“Oh, please don’t remind me of the dreadful things I said then! It makes me ashamed to think that I could ever have been so blind. Wasn’t it only a just retribution that such a short time after I had been abusing Count Mortimer, Michael and I should owe our very lives to his devotion and presence of mind?”
“It provided you with a reason for modifying your opinion of him, no doubt. But surely, Ernestine, your gratitude might have stopped short of allowing him to make himself the most powerful man in Thracia. You may be sure that it will not be long before he will make use of his elevation to try and oust you from the regency.” This last remark, be it observed, was what is known in vulgar parlance as a feeler.
“Oust me from the regency!” cried Ernestine hotly; then her tone changed. “My dear Ottilie, how little you know him!” she said, with a superior smile. “I assure you that you are quite mistaken.”
“But he has ousted Drakovics, and is in possession of his place;”—the Princess was observing her cousin curiously, but with something of satisfaction in her look.
“No, there you are wrong again, Ottilie.

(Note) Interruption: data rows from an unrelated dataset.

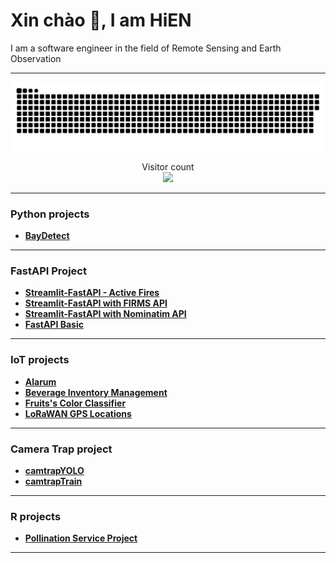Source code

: # Xin chào :wave:, I am HiEN

I am a software engineer in the field of Remote Sensing and Earth Observation 

---

<a href=#><img src="contributions.svg"></a>

<p align="center"> 
  Visitor count<br>
  <img src="https://profile-counter.glitch.me/enguy-hub/count.svg" />
</p>

---

### Python projects

- **[BayDetect](https://github.com/enguy-hub/BayDetect)**

---

### FastAPI Project

- **[Streamlit-FastAPI - Active Fires](https://github.com/enguy-hub/streamlit_fastapi_activefires)**
- **[Streamlit-FastAPI with FIRMS API](https://github.com/enguy-hub/streamlit_fastapi_firms)**
- **[Streamlit-FastAPI with Nominatim API](https://github.com/enguy-hub/streamlit_fastapi_nominatim)**
- **[FastAPI Basic](https://github.com/enguy-hub/fastapi_basictutorial)**

---

### IoT projects

- **[Alarum](https://github.com/enguy-hub/alarum)**
- **[Beverage Inventory Management](https://github.com/enguy-hub/store-alerting-system)**
- **[Fruits's Color Classifier](https://github.com/enguy-hub/seeedLoRa-fruits-colorClassifier)**
- **[LoRaWAN GPS Locations](https://github.com/enguy-hub/seeedLoRa-gpsLocations)**

---

### Camera Trap project

- **[camtrapYOLO](https://github.com/enguy-hub/camtrapYOLO)**
- **[camtrapTrain](https://github.com/enguy-hub/camtrapTrain)**

---

### R projects

- **[Pollination Service Project](https://github.com/enguy-hub/phytometer-statsanalysis)**

---

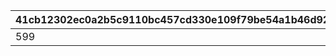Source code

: |41cb12302ec0a2b5c9110bc457cd330e109f79be54a1b46d92e36c14b7791785|f60de757eb481edad9d2ba09e4a9495bfcc49e3d0bf09654f4e1c7a62d69da11|f440125a8666445a2902054c33de628426ed167f754035edc8cefdb263d567bd|
| --- | --- | --- |
|599|299|1|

He would be in his old post now, if it were not for me. When M. Drakovics tried to force upon me an appointment which was most distasteful to me for many reasons, I sent for Count Mortimer and ordered him to oppose him. I can’t tell you the whole story now, but although it has ended in Count Mortimer’s becoming Premier, it was due to me that he severed himself from M. Drakovics at all.”
“How delightful to have a knight-errant at command, ready to fight one’s battles in this way! Really, Nestchen, I envy you. I wish we had a Count Mortimer (with a few variations) in Dardania. But you don’t imagine that he would have accepted your commission if it had not fallen in with his own views, and promised to lead to the goal at which he was secretly aiming?”
“I can’t judge about that, since I am not Count Mortimer’s confessor.” The Queen spoke sharply, and as though the thought were an unwelcome one. “At any rate, if the idea of the Premiership had entered his mind, I am sure that he well deserved the prize, and I feel quite content that he should hold it.”
“There is nothing like a thorough conversion when one is about it. And you are now in the habit of taking Count Mortimer’s advice on every subject that may happen to be under discussion, I suppose?”
“I ask it, certainly—and in nearly every case I take it.”
“That is just what I thought. Well, Ernestine, doesn’t it strike you that it would have been kinder to let me know this before I visited you?”